智子は北郷の剣を体を仰け反させる形で回避すると、95式戦闘脚の“ハ9”900馬力液冷エンジンを吹かし、上昇させる。後々のハ40やハ45など、高出力エンジンを使った高性能機と比べると全てに於いて非力であるが、現状ではこれで我慢するしかない。いい高度まで上昇ると、今度は急降下してそのまま刀を構える。

「飛天御剣流“龍槌閃”ッ!!」

ここで、智子は独自の鍛錬で触りの部分だけではあるが、フェイトが送っていた飛天御剣流の資料から、いくつかの技をモノにしていた。これは智子の剣の才覚が可能とした芸当であった。この時点の肉体では、戦闘時の身体強化を前提にしなければ使用できないのだが、威力は十分。そもそも飛天御剣流そのものが殺人剣なので、対人戦では敢えて狙いを逸らしている。そのため智子は北郷の刀めがけて技をかけたのだ。――最も飛天御剣流の正当な使い手である“緋村剣心”という男なら逆刃刀という特殊な刀で殺さないようにできるのだが。

「!!……ッ!!」

――ガキィィィン!と盛大に刀同士の切っ先がぶつかり合い、北郷は体に来る衝撃が自分の知るどの剣戟よりも遥かに大きいことに驚きを露わにする。そして見たことも聞いたこともない剣の技へも。

「い、今のは……?」

「これは実戦本位の剣術なんで本気でやったら人くらい平気で殺せちゃいます。だから狙いは外したんです。」

「なんだって……!?そんな流派聞いた事ないぞ!?」

「あたしもさわり程度しか知らないんで、使える技は少ないんですけどね」

智子はそう言って不敵に微笑う。飛天御剣流。

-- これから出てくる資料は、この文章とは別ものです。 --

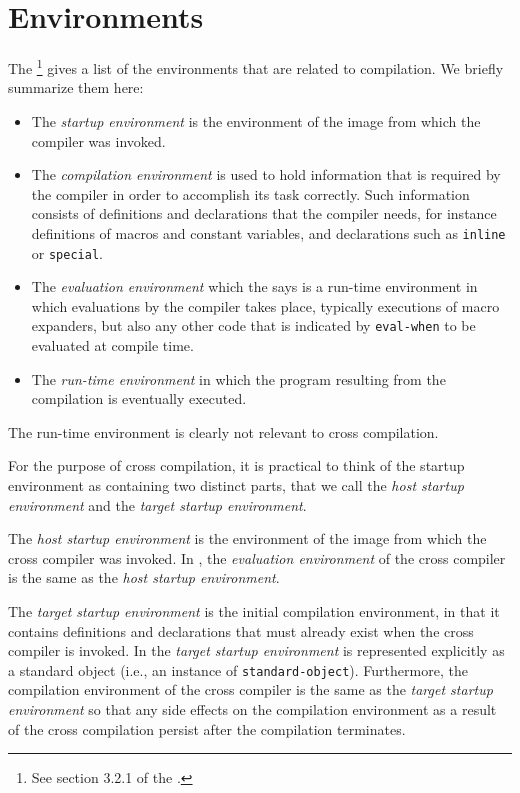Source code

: \section{Environments}

The \hs{}\footnote{See section 3.2.1 of the \hs{}.} gives a list of
the environments that are related to compilation.  We briefly
summarize them here:

\begin{itemize}
\item The \emph{startup environment} is the environment of the image
  from which the compiler was invoked.
\item The \emph{compilation environment} is used to hold information
  that is required by the compiler in order to accomplish its task
  correctly.  Such information consists of definitions and
  declarations that the compiler needs, for instance definitions of
  macros and constant variables,  and declarations such as
  \texttt{inline} or \texttt{special}. 
\item The \emph{evaluation environment} which the \hs{} says is a
  run-time environment in which evaluations by the compiler takes
  place, typically executions of macro expanders, but also any other
  code that is indicated by \texttt{eval-when} to be evaluated at
  compile time.
\item The \emph{run-time environment} in which the program resulting
  from the compilation is eventually executed.
\end{itemize}

The run-time environment is clearly not relevant to cross
compilation. 

For the purpose of cross compilation, it is practical to think of the
startup environment as containing two distinct parts, that we call the
\emph{host startup environment} and the \emph{target startup
  environment}.

The \emph{host startup environment} is the environment of the image
from which the cross compiler was invoked.  In \sysname{}, the
\emph{evaluation environment} of the cross compiler is the same as the
\emph{host startup environment}.

The \emph{target startup environment} is the initial compilation
environment, in that it contains definitions and declarations that
must already exist when the cross compiler is invoked.  In \sysname{}
the \emph{target startup environment} is represented explicitly as a
standard object (i.e., an instance of \texttt{standard-object}).
Furthermore, the compilation environment of the cross compiler is the
same as the \emph{target startup environment} so that any side effects
on the compilation environment as a result of the cross compilation
persist after the compilation terminates.  

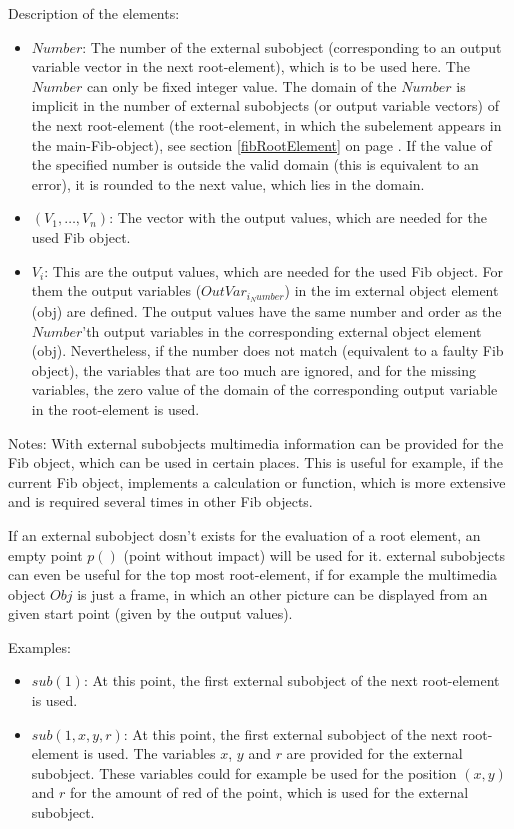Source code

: \bigskip\noindent
Description of the elements:
\begin{itemize}
 \item $Number$: The number of the external subobject (corresponding to an output variable vector in the next root-element), which is to be used here. The $Number$ can only be fixed integer value. The domain of the $Number$ is implicit in the number of external subobjects (or output variable vectors) of the next root-element (the root-element, in which the subelement appears in the main-Fib-object), see section \ref{fibRootElement} on page \pageref{fibRootElement} . If the value of the specified number is outside the valid domain (this is equivalent to an error), it is rounded to the next value, which lies in the domain.
 \item $( V_1 , \ldots , V_n )$: The vector with the output values, which are needed for the used Fib object. 
 \item $V_i$: This are the output values, which are needed for the used Fib object. For them the output variables ($OutVar_{i_Number}$) in the im external object element (obj) are defined. The output values have the same number and order as the $Number$'th output variables in the corresponding external object element (obj).  Nevertheless, if the number does not match (equivalent to a faulty Fib object), the variables that are too much are ignored, and for the missing variables, the zero value of the domain of the corresponding output variable in the root-element is used.
\end{itemize}

\bigskip\noindent
Notes:
With external subobjects multimedia information can be provided for the Fib object, which can be used in certain places. This is useful for example, if the current Fib object, implements a calculation or function, which is more extensive and is required several times in other Fib objects.

If an external subobject dosn't exists for the evaluation of a root element, an empty point $p()$ (point without impact) will be used for it.
external subobjects can even be useful for the top most root-element, if for example the multimedia object $Obj$ is just a frame, in which an other picture can be displayed from an given start point (given by the output values).

\bigskip\noindent
Examples:
\begin{itemize}
 \item $sub( 1 )$: At this point, the first external subobject of the next root-element is used.
 \item $sub( 1, x, y, r )$: At this point, the first external subobject of the next root-element is used. The variables $x$, $y$ and $r$ are provided for the external subobject. These variables could for example be used for the position $(x, y)$ and $r$ for the amount of red of the point, which is used for the external subobject.
\end{itemize}

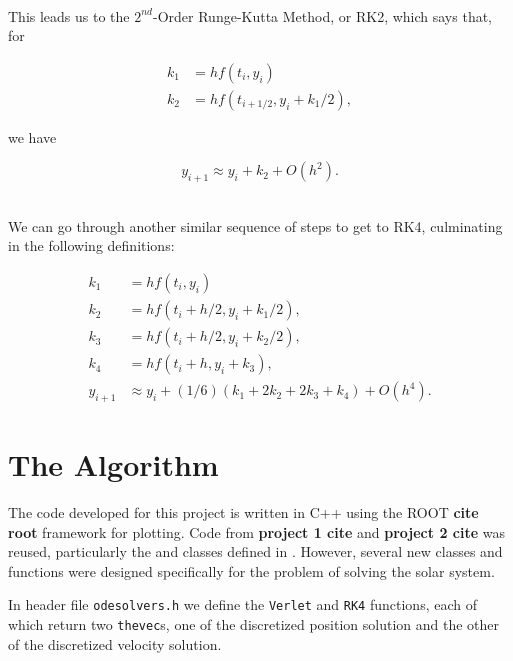 \documentclass[12pt]{article}
\numberwithin{equation}{section}
\begin{document}
\\\indent This leads us to the $2^{nd}$-Order Runge-Kutta Method, or RK2, which says that, for

\begin{equation}
\label{eq:rk2part1}
\begin{align}
k_{1} & = hf\left(t_{i},y_{i}\right) \\
k_{2} & = hf\left(t_{i+1/2},y_{i}+k_{1}/2\right),
\end{align}
\end{equation}

\noindent we have

\begin{equation}
\label{eq:re2part2}
y_{i+1} \approx y_{i}+k_{2}+O\left(h^{2}\right).
\end{equation}

\\\indent We can go through another similar sequence of steps to get to RK4, culminating in the following definitions:

\begin{equation}
\label{eq:rk4}
\begin{align}
k_{1} & = hf\left(t_{i},y_{i}\right) \\
k_{2} & = hf\left(t_{i}+h/2,y_{i}+k_{1}/2\right), \\
k_{3} & = hf\left(t_{i}+h/2,y_{i}+k_{2}/2\right), \\
k_{4} & = hf\left(t_{i}+h,y_{i}+k_{3}\right), \\
y_{i+1} & \approx y_{i}+\left(1/6\right)\left(k_{1}+2k_{2}+2k_{3}+k_{4}\right)+O\left(h^{4}\right).
\end{align}
\end{equation}

\section{The Algorithm}
\label{sec:algorithm}

The code developed for this project is written in C++ using the ROOT \textbf{cite root} framework for plotting.  Code from \textbf{project 1 cite} and \textbf{project 2 cite} was reused, particularly the  and  classes defined in .  However, several new classes and functions were designed specifically for the problem of solving the solar system.
\par In header file \texttt{odesolvers.h} we define the \texttt{Verlet} and \texttt{RK4} functions, each of which return two \texttt{thevec}s, one of the discretized position solution and the other of the discretized velocity solution.  
\end{document}

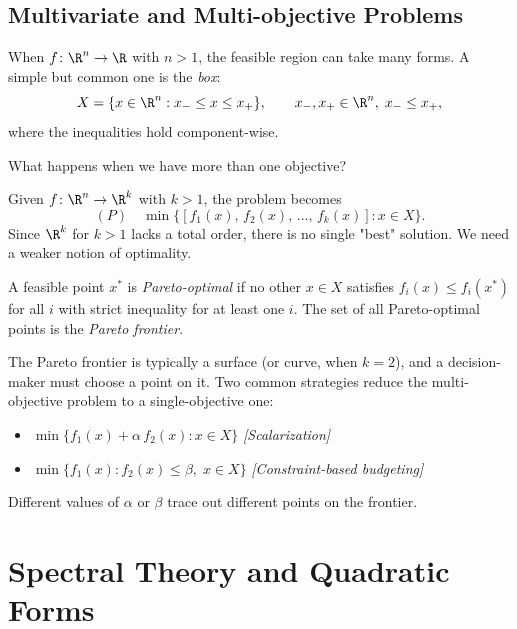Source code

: \subsection{Multivariate and Multi-objective Problems}

\begin{defn}
  When $f \colon \R^n \to \R$ with $n > 1$, the feasible region can take many forms.
  A simple but common one is the \textit{box}:
  $$
    X = \{x \in \R^n : x_- \leq x \leq x_+\},
    \qquad x_-, x_+ \in \R^n,\; x_- \leq x_+,
  $$
  where the inequalities hold component-wise.
\end{defn}

What happens when we have more than one objective?

\begin{defn}\label{def:multi-objective}
  Given $f \colon \R^n \to \R^k$ with $k > 1$, the problem becomes
  $$
    (P) \quad \min\bigl\{[f_1(x),\, f_2(x),\, \dots,\, f_k(x)] : x \in X\bigr\}.
  $$
  Since $\R^k$ for $k > 1$ lacks a total order, there is no single "best" solution.
  We need a weaker notion of optimality.
\end{defn}

\begin{defn}\label{def:pareto}
  A feasible point $x^*$ is \textit{Pareto-optimal} if no other $x \in X$ satisfies
  $f_i(x) \leq f_i(x^*)$ for all $i$ with strict inequality for at least one $i$.
  The set of all Pareto-optimal points is the \textit{Pareto frontier}.
\end{defn}

The Pareto frontier is typically a surface (or curve, when $k = 2$), and a decision-maker must choose a point on it.
Two common strategies reduce the multi-objective problem to a single-objective one:
\begin{itemize}
  \item $\min\{f_1(x) + \alpha\, f_2(x) : x \in X\}$
    \hfill\textit{[Scalarization]}
  \item $\min\{f_1(x) : f_2(x) \leq \beta,\; x \in X\}$
    \hfill\textit{[Constraint-based budgeting]}
\end{itemize}
Different values of $\alpha$ or $\beta$ trace out different points on the frontier.


\section{Spectral Theory and Quadratic Forms}

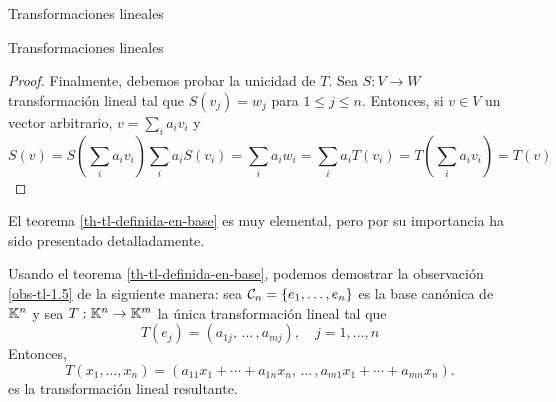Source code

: \begin{chapter}{Transformaciones lineales}
\begin{section}{Transformaciones lineales}
\begin{proof}
                Finalmente,  debemos probar la unicidad de $T$. Sea $S: V \to W$ transformación lineal tal que $S(v_j) = w_j$ para $1 \le j \le n$. Entonces,  si $v \in V$ un vector arbitrario, $v = \sum_i a_i v_i$ y
                \begin{equation*}
                    S(v) = S(\sum_i a_i v_i)\sum_i a_i S( v_i) = \sum_i a_iw_i = 
                     \sum_i a_i T( v_i) =  T(\sum_i a_i v_i) = T(v)
                \end{equation*}
            \end{proof}
        
        El teorema \ref{th-tl-definida-en-base} es muy elemental, pero por su importancia ha sido presentado
        detalladamente. 
        
            \begin{ejemplo*} Usando el teorema \ref{th-tl-definida-en-base}, podemos demostrar la observación \ref{obs-tl-1.5} de la siguiente manera: sea  $\mathcal{C}_n = \{e_1,\ldots,e_n\}$ es la base canónica de $\mathbb K^n$ y  sea  $T: \mathbb K^n \to \mathbb K^m$ la única transformación lineal tal que 
            \begin{equation*}
            T(e_j)  = (a_{1j},\, \ldots\,,a_{mj} ), \quad j=1,\ldots,n
            \end{equation*}	
            Entonces, 
            \begin{equation*}
            T(x_1,\ldots,x_n) = (a_{11}x_1+\cdots + a_{1n}x_n,\, \ldots\,,a_{m1}x_1+\cdots + a_{mn}x_n ).
            \end{equation*}
            es la transformación lineal resultante.
        \end{ejemplo*}
        

\end{section}
\end{chapter}
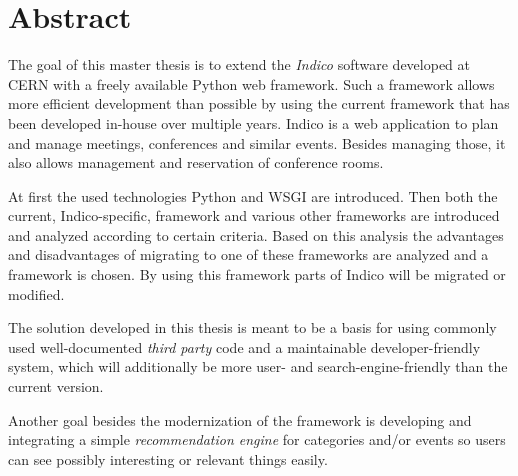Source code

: \chapter*{Abstract}
\thispagestyle{empty}

The goal of this master thesis is to extend the \emph{Indico} software developed at CERN with a
freely available Python web framework. Such a framework allows more efficient development than
possible by using the current framework that has been developed in-house over multiple years.
Indico is a web application to plan and manage meetings, conferences and similar events. Besides
managing those, it also allows management and reservation of conference rooms.

At first the used technologies Python and WSGI are introduced. Then both the current,
Indico-specific, framework and various other frameworks are introduced and analyzed according to
certain criteria. Based on this analysis the advantages and disadvantages of migrating to one of
these frameworks are analyzed and a framework is chosen. By using this framework parts of Indico
will be migrated or modified.

The solution developed in this thesis is meant to be a basis for using commonly used well-documented
\emph{third party} code and a maintainable developer-friendly system, which will additionally be
more user- and search-engine-friendly than the current version.

Another goal besides the modernization of the framework is developing and integrating a simple
\emph{recommendation engine} for categories and/or events so users can see possibly interesting or
relevant things easily.
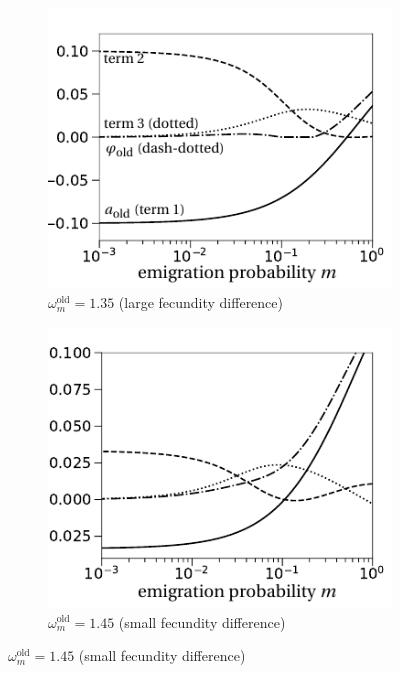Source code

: \documentclass[11pt]{article}
\begin{document}
\begin{figure}[t!]
\begin{subfigure}{.5\textwidth}
		\includegraphics[width=\linewidth]{figS1c.pdf}
		\caption{$\omega^\text{old}_m=1.35$ (large fecundity difference)}
	\end{subfigure}%
	\begin{subfigure}{.5\textwidth}
		\centering
		\includegraphics[width=\linewidth]{figS1d.pdf}
		\caption{$\omega^\text{old}_m=1.45$ (small fecundity difference)}
	\end{subfigure}

\end{figure}
\end{document}
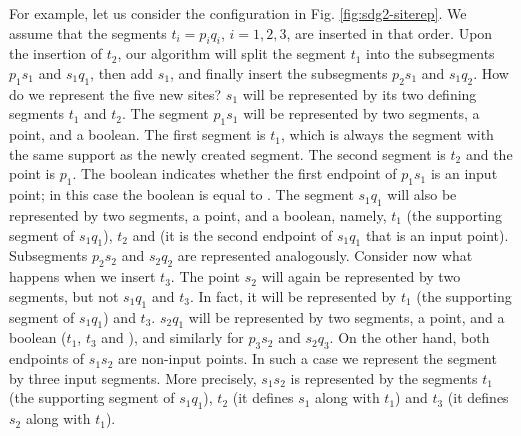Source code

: For example, let us consider the configuration in
Fig. \ref{fig:sdg2-siterep}. We assume that the segments
$t_i=p_iq_i$, $i=1,2,3$, are inserted in that order. Upon the
insertion of $t_2$, our algorithm will split the segment $t_1$ into
the subsegments
$p_1s_1$ and $s_1q_1$, then add $s_1$, and finally insert the
subsegments $p_2s_1$ and $s_1q_2$. How do we represent the five new
sites? $s_1$ will be represented by its two defining segments $t_1$
and $t_2$. The segment $p_1s_1$ will be represented by two segments, a
point, and a boolean. The first segment is $t_1$, which is always the
segment with the same support as the newly created segment. The second
segment is $t_2$ and the point is $p_1$. The boolean indicates whether
the first endpoint of $p_1s_1$ is an input point; in this case the
boolean is equal to . The segment $s_1q_1$ will also be
represented by two segments, a point, and a boolean, namely, $t_1$
(the supporting segment of $s_1q_1$), $t_2$ and  (it is the
second endpoint of $s_1q_1$ that is an input point). Subsegments
$p_2s_2$ and $s_2q_2$ are represented analogously.
Consider now what happens when we insert $t_3$. The point 
$s_2$ will again be represented by two segments, but not $s_1q_1$ and
$t_3$. In fact, it will be represented by $t_1$ (the supporting
segment of $s_1q_1$) and $t_3$. $s_2q_1$ will be represented
by two segments, a point, and a boolean ($t_1$, $t_3$ and
), and similarly for $p_3s_2$ and $s_2q_3$. On the other
hand, both endpoints of $s_1s_2$ are non-input points. In such a
case we represent the segment by three input segments.
More precisely, $s_1s_2$ is represented by the segments $t_1$ (the
supporting segment of $s_1q_1$), $t_2$ (it defines $s_1$ along with
$t_1$) and $t_3$ (it defines $s_2$ along with $t_1$).

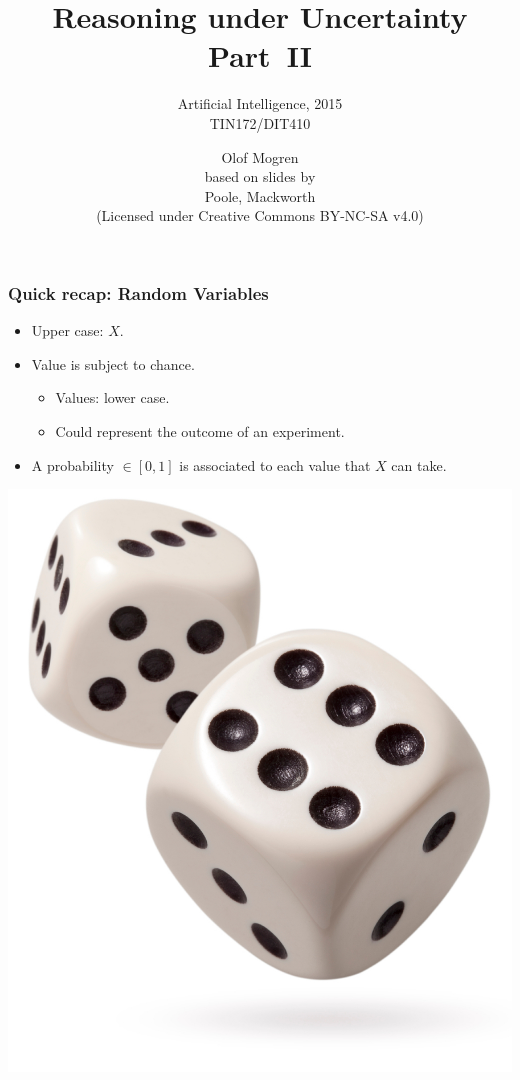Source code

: \documentclass[12pt]{beamer} %
\title{Reasoning under Uncertainty Part~II}
\subtitle{Artificial Intelligence, 2015\\ TIN172/DIT410} %
\author[Olof Mogren]{Olof Mogren\\ \tiny{based on slides by\\ Poole, Mackworth\\ (Licensed under Creative Commons BY-NC-SA v4.0)}} %
\institute{Chalmers University of Technology}
\begin{document}
\begin{frame}[plain]
 \titlepage
\end{frame}

\begin{frame}
\frametitle{Quick recap: Random Variables}
\begin{itemize}
\item Upper case: $X$.
\item Value is subject to chance.
\begin{itemize}
\item Values: lower case.
\item Could represent the outcome of an experiment.
\end{itemize}
\item A probability $\in [0,1]$ is associated to each value that $X$ can take.
\end{itemize}
\begin{center}
\includegraphics[width=0.3\columnwidth]{figures/uncert_fig_dice1.jpg}
\end{center}
\end{frame}
\end{document}
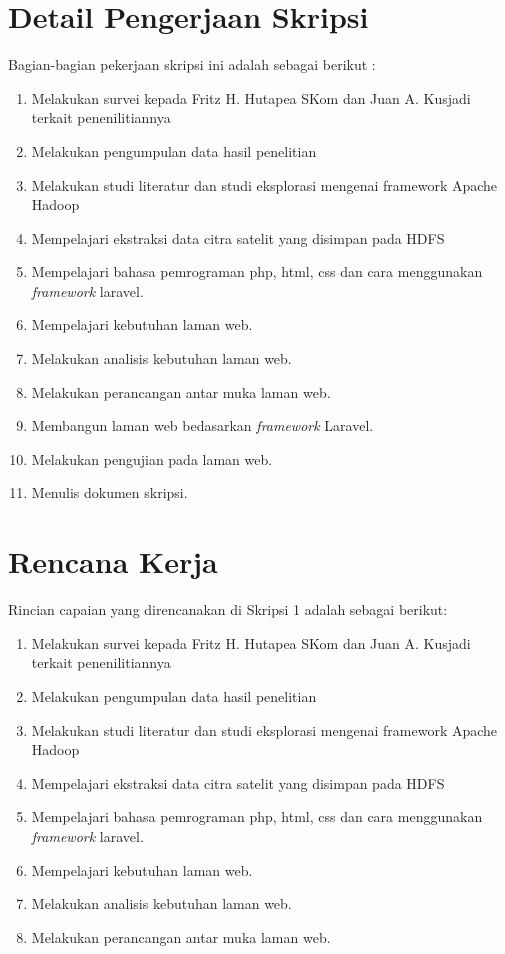 \documentclass[a4paper,twoside]{article}
\begin{document}
\section{Detail Pengerjaan Skripsi}
Bagian-bagian pekerjaan skripsi ini adalah sebagai berikut :
	\begin{enumerate}
		\item Melakukan survei kepada Fritz H. Hutapea SKom dan Juan A. Kusjadi terkait penenilitiannya
		\item Melakukan pengumpulan data hasil penelitian
		\item Melakukan studi literatur dan studi eksplorasi mengenai framework Apache Hadoop
		\item Mempelajari ekstraksi data citra satelit yang disimpan pada HDFS
		\item Mempelajari bahasa pemrograman php, html, css dan cara menggunakan \emph{framework} laravel.
		\item Mempelajari kebutuhan laman web.
		\item Melakukan analisis kebutuhan laman web.
		\item Melakukan perancangan antar muka laman web.
		\item Membangun laman web bedasarkan \emph{framework} Laravel.
		\item Melakukan pengujian pada laman web.
		\item Menulis dokumen skripsi.
	\end{enumerate}

\section{Rencana Kerja}
Rincian capaian yang direncanakan di Skripsi 1 adalah sebagai berikut:
\begin{enumerate}
\item Melakukan survei kepada Fritz H. Hutapea SKom dan Juan A. Kusjadi terkait penenilitiannya
\item Melakukan pengumpulan data hasil penelitian
\item Melakukan studi literatur dan studi eksplorasi mengenai framework Apache Hadoop
\item Mempelajari ekstraksi data citra satelit yang disimpan pada HDFS
\item Mempelajari bahasa pemrograman php, html, css dan cara menggunakan \emph{framework} laravel.
\item Mempelajari kebutuhan laman web.
\item Melakukan analisis kebutuhan laman web.
\item Melakukan perancangan antar muka laman web.
\end{enumerate}
\end{document}

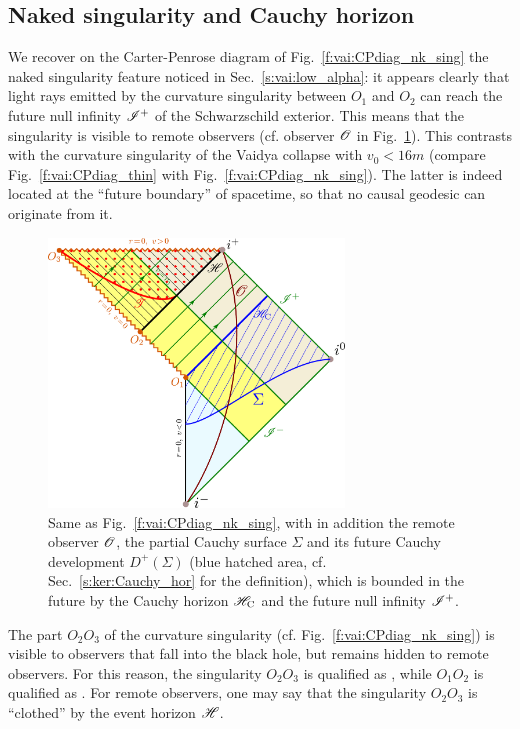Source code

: \subsection{Naked singularity and Cauchy horizon} \label{s:vai:nak_Cauchy}

We recover on the Carter-Penrose diagram of Fig.~\ref{f:vai:CPdiag_nk_sing}
the naked singularity feature noticed in Sec.~\ref{s:vai:low_alpha}:
it appears clearly
that light rays emitted by the curvature singularity
between $O_1$ and $O_2$ can reach the future null infinity $\mathscr{I}^+$ of the
Schwarzschild exterior. This means that the singularity is visible to
remote observers (cf. observer $\mathscr{O}$ in Fig.~\ref{f:vai:CPdiag_Cauchy}).
This contrasts with the curvature singularity of the
Vaidya collapse with $v_0 < 16 m$ (compare Fig.~\ref{f:vai:CPdiag_thin}
with Fig.~\ref{f:vai:CPdiag_nk_sing}).
The latter is indeed located at the ``future boundary'' of spacetime, so that
no causal geodesic can originate from it.

\begin{figure}
\centerline{\includegraphics[width=0.7\textwidth]{vai_CPdiag_Cauchy.pdf}}
\caption[]{\label{f:vai:CPdiag_Cauchy} \footnotesize
Same as Fig.~\ref{f:vai:CPdiag_nk_sing}, with in addition the remote
observer $\mathscr{O}$, the partial Cauchy surface $\Sigma$ and its future Cauchy development $D^+(\Sigma)$ (blue hatched area, cf. Sec.~\ref{s:ker:Cauchy_hor} for the definition), which is bounded in the future by
the Cauchy horizon $\mathscr{H}_{\rm C}$ and the future null infinity $\mathscr{I}^+$.}
\end{figure}

\begin{remark}
The part $O_2 O_3$ of the curvature singularity (cf. Fig.~\ref{f:vai:CPdiag_nk_sing})
is visible to observers that fall into the black hole, but remains hidden
to remote observers. For this reason, the singularity $O_2 O_3$ is qualified as
,
while $O_1 O_2$ is qualified as
.
For remote observers, one may say that the
singularity $O_2 O_3$ is ``clothed'' by the event horizon $\mathscr{H}$.
\end{remark}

それはそもそも一子相伝のような形で伝わる剣術であるが、ある程度の高い才覚があればいくつかの技は体得可能である。智子はそのケースに分類される。

「す、凄い。あんな技が……剣があったなんて」

坂本はそんな技を使って見せた智子へ憧れを見せる。剣術の心得がある者なら、この光景が如何に凄いものか理解できるからだ。若本もこの光景に目を白黒させているが、智子が実行したのはそれほどの所業だった。